> Items listed in a dataset:
━━━━━━━━━━━━━━━━

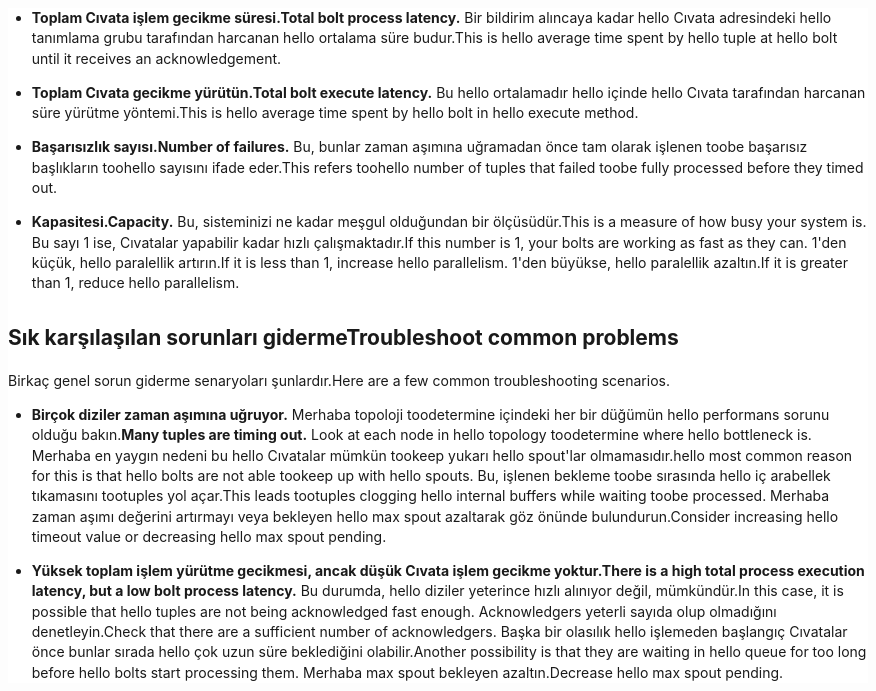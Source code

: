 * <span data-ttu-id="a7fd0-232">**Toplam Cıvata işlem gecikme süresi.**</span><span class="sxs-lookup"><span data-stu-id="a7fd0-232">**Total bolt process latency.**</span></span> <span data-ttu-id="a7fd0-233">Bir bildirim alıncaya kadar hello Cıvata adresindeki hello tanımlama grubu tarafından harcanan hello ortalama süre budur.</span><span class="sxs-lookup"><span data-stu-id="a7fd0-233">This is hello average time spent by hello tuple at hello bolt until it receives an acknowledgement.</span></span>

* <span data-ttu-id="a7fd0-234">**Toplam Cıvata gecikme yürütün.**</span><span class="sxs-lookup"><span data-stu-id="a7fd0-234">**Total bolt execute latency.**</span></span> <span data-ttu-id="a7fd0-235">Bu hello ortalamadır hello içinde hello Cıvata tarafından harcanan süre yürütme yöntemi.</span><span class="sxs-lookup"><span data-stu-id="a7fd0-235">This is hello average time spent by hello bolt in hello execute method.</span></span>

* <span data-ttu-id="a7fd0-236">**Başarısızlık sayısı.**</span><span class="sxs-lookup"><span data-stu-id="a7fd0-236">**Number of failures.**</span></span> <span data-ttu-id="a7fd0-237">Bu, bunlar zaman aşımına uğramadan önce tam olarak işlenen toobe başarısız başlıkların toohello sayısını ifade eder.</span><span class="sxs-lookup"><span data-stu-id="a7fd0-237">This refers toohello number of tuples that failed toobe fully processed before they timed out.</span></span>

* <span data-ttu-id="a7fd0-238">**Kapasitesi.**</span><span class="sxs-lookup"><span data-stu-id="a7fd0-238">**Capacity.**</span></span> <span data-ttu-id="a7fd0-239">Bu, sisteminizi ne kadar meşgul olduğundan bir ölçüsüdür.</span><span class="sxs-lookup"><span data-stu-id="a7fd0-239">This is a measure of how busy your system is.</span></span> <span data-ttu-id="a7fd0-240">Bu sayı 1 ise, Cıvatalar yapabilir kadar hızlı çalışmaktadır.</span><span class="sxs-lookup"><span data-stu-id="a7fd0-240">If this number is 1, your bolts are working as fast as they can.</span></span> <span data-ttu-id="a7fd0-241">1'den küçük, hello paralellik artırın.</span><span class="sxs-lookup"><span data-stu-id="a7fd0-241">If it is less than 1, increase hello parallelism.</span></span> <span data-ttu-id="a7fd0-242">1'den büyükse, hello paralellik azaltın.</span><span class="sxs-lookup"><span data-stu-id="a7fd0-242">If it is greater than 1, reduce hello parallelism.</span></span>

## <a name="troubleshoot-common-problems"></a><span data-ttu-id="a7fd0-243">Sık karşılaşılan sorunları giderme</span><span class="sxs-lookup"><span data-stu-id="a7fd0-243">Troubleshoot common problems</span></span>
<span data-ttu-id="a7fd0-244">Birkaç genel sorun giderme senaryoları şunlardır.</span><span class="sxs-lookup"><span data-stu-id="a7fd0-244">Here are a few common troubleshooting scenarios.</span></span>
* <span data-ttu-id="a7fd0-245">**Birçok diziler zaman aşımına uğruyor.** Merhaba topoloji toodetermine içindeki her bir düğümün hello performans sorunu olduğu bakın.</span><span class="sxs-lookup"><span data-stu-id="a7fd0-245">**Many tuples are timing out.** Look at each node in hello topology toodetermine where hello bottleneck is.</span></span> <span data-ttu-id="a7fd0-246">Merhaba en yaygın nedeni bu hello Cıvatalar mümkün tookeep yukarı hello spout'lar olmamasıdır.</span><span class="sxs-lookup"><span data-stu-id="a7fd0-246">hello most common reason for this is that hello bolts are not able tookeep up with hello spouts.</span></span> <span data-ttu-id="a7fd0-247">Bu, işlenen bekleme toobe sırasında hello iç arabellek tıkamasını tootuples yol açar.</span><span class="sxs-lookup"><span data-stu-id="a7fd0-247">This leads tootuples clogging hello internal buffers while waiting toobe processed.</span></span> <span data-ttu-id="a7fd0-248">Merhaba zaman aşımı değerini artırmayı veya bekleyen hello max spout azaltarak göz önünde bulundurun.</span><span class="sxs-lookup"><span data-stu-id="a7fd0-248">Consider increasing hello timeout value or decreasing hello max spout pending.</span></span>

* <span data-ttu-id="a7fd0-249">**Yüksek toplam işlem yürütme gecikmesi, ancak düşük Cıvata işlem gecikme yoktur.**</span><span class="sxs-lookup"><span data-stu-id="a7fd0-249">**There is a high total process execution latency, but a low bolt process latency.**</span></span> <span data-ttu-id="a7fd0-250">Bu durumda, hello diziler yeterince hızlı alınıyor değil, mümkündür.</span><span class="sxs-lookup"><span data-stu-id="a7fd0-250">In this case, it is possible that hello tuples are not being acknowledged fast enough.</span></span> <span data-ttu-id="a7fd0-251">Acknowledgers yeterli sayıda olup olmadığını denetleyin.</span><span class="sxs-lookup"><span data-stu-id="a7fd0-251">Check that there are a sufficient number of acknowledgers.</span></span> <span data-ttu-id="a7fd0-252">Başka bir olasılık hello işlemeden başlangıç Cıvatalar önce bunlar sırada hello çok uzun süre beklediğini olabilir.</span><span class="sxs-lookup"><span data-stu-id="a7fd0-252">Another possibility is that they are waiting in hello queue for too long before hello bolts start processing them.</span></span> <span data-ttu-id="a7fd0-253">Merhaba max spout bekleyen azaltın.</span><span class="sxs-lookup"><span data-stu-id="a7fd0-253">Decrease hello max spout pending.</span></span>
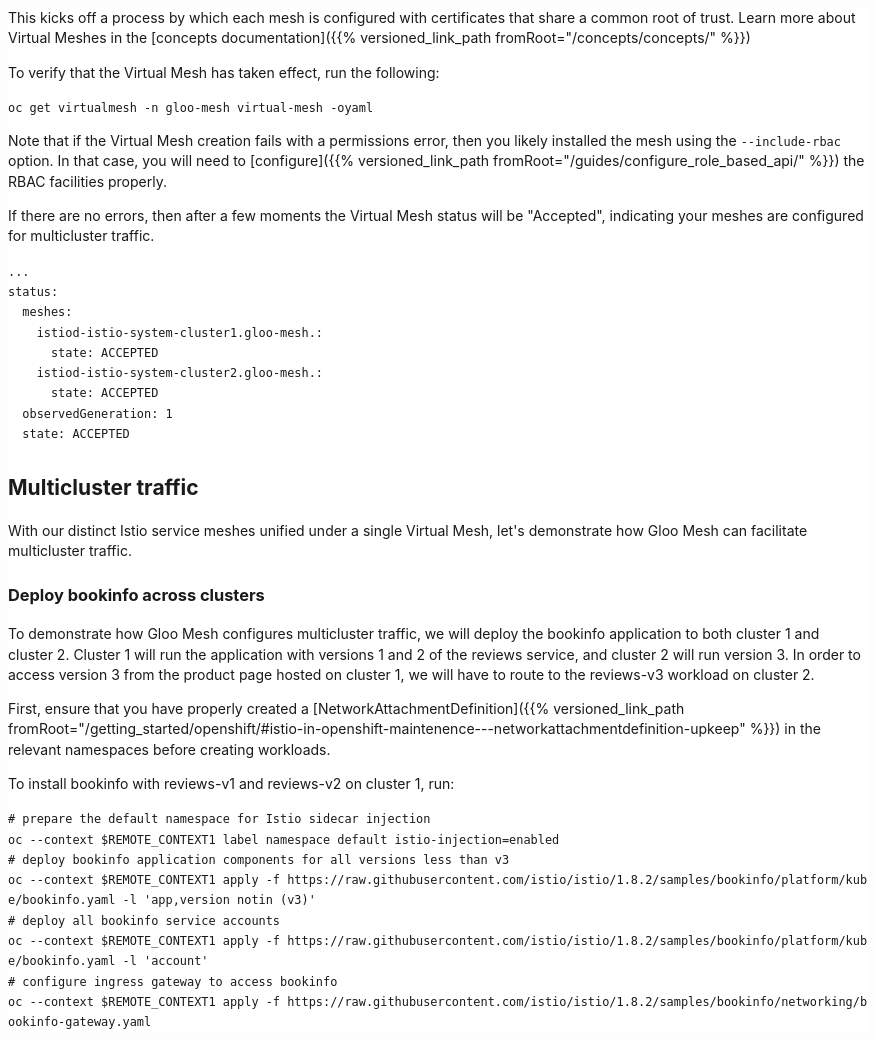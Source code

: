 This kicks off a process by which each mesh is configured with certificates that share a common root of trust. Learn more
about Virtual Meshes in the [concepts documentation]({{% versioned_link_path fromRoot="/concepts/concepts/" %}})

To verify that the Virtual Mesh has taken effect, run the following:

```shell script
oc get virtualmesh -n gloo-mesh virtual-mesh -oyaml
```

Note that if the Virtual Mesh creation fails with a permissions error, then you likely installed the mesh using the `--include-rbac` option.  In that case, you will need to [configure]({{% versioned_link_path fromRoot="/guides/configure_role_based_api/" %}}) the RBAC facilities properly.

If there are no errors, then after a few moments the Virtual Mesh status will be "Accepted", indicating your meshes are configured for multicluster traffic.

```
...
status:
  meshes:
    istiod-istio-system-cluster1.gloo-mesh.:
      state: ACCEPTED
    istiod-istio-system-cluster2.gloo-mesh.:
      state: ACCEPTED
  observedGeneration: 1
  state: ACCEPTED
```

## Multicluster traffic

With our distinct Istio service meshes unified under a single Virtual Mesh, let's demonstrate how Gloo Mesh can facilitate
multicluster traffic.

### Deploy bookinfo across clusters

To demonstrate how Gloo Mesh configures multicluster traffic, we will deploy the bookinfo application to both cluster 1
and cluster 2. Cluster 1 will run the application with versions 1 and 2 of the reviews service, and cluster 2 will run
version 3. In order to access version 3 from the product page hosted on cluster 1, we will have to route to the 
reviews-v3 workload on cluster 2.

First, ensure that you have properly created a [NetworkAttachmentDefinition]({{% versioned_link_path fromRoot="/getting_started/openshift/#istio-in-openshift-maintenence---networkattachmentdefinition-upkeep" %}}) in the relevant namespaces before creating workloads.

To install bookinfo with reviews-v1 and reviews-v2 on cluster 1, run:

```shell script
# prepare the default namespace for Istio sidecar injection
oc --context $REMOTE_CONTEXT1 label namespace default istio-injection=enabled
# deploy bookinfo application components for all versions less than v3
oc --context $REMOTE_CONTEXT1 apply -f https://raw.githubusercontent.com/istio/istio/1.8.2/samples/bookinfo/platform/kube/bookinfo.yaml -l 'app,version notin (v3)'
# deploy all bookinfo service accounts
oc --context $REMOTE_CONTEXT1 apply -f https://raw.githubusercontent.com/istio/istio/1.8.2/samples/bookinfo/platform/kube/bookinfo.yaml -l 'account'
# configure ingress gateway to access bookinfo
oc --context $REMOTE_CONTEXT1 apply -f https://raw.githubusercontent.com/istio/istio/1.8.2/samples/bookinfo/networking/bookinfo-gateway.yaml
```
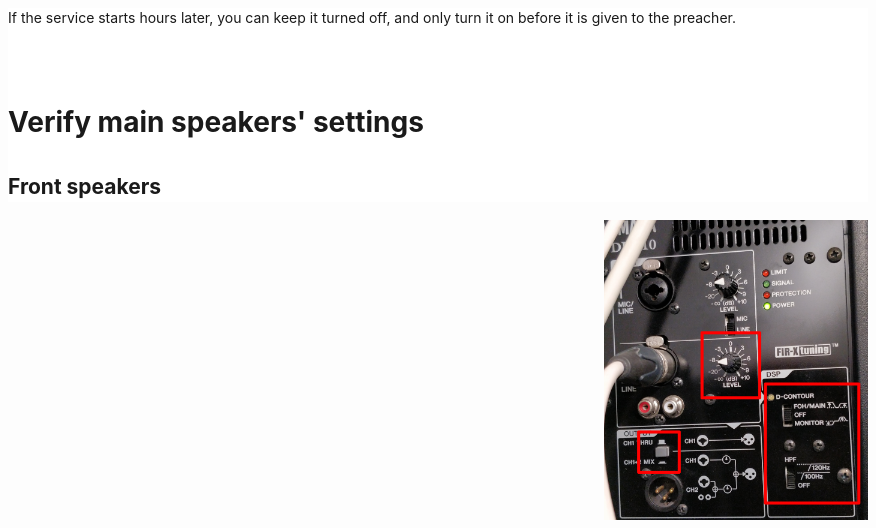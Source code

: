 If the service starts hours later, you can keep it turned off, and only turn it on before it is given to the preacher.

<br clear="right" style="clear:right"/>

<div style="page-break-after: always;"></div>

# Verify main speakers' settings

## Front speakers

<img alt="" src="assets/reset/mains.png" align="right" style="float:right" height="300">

━━━━━━━━━━━━━━━━

> Exercise directions:
Looking at the entries, count the lines where the word "then" appears, and state the count by itself.

> The answer:
2